Assignment: Search for the word "foobar" in the entries. Each line that holds it should be copied.

Document images with source code:
□ □ □ □ □

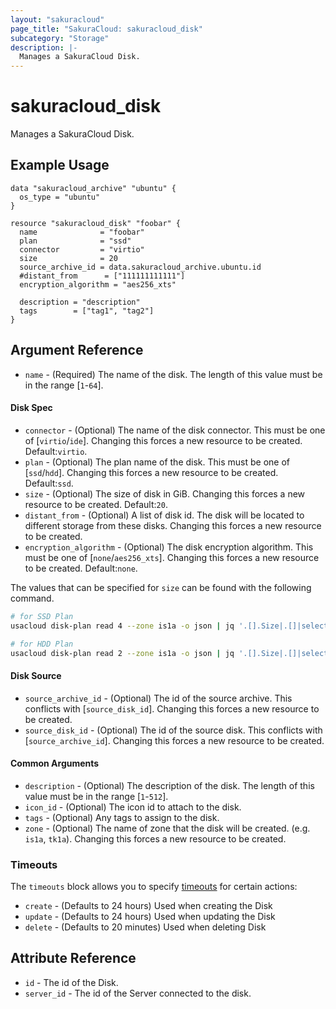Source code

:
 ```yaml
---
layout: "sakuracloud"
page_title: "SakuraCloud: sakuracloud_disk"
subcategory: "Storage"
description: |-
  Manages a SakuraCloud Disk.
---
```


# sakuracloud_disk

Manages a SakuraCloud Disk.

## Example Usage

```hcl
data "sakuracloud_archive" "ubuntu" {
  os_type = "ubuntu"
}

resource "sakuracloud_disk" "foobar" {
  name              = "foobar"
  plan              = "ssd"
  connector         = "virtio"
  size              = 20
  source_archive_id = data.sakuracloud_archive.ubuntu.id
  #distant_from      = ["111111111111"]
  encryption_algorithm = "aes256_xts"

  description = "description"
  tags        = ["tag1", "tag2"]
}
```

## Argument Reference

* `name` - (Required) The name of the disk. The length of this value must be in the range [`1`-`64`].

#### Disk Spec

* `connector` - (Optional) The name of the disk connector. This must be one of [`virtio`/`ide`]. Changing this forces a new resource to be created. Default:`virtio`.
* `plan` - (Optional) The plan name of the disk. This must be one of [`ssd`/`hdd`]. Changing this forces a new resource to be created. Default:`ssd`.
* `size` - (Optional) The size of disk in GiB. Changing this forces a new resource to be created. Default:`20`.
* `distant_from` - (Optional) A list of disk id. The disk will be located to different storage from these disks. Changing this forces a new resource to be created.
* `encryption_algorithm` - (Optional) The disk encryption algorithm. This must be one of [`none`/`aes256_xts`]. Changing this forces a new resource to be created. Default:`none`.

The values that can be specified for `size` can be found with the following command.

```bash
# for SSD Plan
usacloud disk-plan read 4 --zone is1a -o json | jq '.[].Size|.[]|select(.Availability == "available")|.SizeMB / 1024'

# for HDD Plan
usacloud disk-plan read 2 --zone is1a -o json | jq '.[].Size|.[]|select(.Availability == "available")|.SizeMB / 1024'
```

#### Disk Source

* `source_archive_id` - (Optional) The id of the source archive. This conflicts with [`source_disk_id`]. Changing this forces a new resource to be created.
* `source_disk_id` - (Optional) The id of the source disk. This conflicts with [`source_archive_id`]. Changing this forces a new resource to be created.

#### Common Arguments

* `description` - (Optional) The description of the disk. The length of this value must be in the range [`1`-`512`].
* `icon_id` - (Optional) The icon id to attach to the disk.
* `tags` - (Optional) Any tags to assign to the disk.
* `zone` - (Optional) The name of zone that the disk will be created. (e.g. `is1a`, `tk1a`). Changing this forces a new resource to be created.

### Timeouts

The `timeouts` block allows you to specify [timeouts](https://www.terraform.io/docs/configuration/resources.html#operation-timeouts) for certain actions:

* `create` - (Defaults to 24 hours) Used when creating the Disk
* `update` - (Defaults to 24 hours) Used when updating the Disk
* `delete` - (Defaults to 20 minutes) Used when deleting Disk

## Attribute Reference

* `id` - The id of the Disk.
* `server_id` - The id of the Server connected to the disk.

□ □ □ □ □

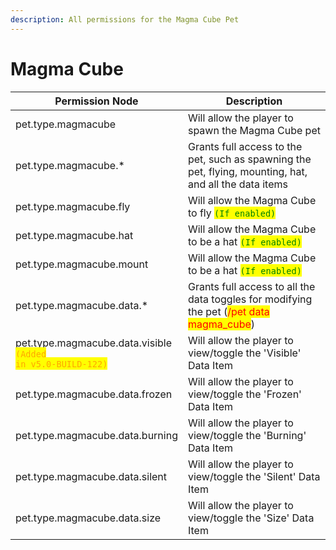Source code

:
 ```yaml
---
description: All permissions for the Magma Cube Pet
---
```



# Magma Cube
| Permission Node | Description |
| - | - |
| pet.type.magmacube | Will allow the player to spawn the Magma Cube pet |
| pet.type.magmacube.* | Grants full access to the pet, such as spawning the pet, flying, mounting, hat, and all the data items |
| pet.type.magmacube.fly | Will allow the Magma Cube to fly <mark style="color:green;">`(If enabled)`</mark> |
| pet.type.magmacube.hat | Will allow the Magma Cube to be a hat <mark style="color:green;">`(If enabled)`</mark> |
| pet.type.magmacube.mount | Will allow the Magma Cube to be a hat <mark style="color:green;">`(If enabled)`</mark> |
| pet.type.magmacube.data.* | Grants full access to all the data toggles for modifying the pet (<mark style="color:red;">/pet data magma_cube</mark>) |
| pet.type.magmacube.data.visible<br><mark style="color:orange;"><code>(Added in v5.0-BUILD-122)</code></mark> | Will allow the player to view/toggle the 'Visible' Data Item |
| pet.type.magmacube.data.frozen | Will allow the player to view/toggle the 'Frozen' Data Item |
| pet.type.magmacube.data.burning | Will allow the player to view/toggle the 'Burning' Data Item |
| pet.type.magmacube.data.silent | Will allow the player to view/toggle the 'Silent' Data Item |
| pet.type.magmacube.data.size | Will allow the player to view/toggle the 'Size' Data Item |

□ □ □ □ □

Answer for the task:
resource "sakuracloud_disk" "foobar" {
  name              = "foobar"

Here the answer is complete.